Task item: Return only that part of the material below which starts with the line containing "#### Задание 1" and goes on through the line containing "#### Полное резервное", restated exactly.

Available records:
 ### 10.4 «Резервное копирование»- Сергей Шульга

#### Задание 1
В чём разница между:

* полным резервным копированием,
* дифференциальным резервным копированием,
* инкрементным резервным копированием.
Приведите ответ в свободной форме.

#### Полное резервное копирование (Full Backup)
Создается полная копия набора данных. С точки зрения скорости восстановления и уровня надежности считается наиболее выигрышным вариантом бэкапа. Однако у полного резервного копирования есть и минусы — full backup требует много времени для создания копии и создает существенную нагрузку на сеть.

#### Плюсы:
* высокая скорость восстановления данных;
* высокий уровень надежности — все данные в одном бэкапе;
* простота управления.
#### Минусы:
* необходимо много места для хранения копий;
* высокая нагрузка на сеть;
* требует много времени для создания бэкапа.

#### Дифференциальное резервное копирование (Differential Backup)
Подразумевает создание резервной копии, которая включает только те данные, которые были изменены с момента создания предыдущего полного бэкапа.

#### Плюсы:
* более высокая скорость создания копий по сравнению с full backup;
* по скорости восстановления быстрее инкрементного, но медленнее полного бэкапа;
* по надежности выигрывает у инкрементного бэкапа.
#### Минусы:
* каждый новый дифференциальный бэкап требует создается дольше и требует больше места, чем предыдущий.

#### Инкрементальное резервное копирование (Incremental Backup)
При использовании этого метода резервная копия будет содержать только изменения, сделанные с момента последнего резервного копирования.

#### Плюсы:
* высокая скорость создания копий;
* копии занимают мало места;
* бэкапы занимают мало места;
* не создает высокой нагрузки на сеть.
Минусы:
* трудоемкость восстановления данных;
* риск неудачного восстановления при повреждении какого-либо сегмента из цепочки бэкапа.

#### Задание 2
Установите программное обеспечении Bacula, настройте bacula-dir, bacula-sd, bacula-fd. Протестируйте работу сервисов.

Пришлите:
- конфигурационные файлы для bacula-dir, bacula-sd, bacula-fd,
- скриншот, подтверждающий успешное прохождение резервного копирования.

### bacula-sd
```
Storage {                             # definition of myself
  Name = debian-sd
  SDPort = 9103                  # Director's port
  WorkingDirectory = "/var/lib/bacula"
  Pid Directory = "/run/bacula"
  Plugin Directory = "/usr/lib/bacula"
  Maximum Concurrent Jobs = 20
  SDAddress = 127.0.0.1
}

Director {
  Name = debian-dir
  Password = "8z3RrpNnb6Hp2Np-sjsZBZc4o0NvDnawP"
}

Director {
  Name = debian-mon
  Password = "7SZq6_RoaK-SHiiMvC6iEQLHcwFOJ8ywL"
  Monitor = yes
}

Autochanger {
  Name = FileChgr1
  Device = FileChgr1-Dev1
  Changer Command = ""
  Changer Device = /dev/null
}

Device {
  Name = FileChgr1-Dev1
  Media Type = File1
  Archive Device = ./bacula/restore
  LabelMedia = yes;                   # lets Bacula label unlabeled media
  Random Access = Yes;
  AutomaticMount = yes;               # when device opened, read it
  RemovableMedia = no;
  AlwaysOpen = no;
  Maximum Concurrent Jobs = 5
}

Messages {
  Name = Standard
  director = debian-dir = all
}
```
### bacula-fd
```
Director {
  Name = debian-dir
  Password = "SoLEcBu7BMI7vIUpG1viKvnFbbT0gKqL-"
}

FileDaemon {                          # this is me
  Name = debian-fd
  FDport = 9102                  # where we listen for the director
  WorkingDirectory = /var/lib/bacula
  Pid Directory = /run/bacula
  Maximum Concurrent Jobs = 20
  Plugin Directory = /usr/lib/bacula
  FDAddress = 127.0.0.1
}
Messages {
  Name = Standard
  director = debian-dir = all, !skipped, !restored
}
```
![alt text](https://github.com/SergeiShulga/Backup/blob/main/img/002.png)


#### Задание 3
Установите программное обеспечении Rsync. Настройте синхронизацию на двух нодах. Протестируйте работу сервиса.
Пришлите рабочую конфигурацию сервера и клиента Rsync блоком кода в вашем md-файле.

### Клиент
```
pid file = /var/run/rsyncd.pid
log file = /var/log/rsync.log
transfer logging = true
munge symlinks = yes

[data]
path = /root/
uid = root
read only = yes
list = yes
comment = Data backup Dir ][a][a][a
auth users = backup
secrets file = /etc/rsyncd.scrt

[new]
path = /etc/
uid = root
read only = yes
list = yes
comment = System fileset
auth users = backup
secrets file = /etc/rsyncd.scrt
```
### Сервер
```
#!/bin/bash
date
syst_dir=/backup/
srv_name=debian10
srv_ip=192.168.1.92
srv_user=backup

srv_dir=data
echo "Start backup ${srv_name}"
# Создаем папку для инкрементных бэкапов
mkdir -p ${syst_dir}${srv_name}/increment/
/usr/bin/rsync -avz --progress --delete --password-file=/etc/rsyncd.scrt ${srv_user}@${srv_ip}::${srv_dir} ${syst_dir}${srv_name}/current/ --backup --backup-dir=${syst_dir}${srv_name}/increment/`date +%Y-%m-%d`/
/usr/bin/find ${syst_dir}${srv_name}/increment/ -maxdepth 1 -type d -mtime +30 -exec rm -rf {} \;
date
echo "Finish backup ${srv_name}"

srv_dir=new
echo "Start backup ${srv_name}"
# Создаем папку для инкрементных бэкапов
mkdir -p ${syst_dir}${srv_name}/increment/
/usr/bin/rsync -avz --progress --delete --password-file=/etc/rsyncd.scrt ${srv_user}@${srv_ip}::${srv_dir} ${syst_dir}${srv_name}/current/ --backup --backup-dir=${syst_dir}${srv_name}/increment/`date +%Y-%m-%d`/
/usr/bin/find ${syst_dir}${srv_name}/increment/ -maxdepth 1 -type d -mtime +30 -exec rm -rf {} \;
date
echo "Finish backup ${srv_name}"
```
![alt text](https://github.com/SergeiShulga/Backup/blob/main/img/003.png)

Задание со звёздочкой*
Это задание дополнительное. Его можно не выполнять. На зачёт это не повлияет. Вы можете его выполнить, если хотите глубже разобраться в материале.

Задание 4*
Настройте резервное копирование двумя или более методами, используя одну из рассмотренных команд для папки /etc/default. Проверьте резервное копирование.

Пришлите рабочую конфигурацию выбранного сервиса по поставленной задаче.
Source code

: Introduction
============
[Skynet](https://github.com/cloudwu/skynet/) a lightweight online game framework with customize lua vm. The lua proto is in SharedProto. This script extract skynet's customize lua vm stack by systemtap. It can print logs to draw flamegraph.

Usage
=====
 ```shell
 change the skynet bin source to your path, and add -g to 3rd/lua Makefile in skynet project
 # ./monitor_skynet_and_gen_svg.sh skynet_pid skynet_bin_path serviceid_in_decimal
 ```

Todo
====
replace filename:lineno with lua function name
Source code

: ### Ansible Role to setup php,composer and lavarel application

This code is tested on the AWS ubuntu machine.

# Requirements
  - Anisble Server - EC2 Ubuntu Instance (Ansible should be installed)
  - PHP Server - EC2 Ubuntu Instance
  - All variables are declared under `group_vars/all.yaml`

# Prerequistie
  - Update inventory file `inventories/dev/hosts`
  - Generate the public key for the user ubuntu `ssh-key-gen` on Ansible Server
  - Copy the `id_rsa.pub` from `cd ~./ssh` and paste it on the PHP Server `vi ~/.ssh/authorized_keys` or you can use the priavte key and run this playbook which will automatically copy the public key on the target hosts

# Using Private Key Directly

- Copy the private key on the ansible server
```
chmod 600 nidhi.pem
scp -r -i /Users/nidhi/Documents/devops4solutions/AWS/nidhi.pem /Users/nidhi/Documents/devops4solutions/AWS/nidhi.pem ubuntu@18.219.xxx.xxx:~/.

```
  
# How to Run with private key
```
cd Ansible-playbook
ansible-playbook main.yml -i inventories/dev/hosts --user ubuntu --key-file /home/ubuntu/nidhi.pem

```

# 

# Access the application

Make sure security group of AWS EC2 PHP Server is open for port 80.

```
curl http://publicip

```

Solution to this problem:
#### Задание 1
В чём разница между:

* полным резервным копированием,
* дифференциальным резервным копированием,
* инкрементным резервным копированием.
Приведите ответ в свободной форме.

#### Полное резервное копирование (Full Backup)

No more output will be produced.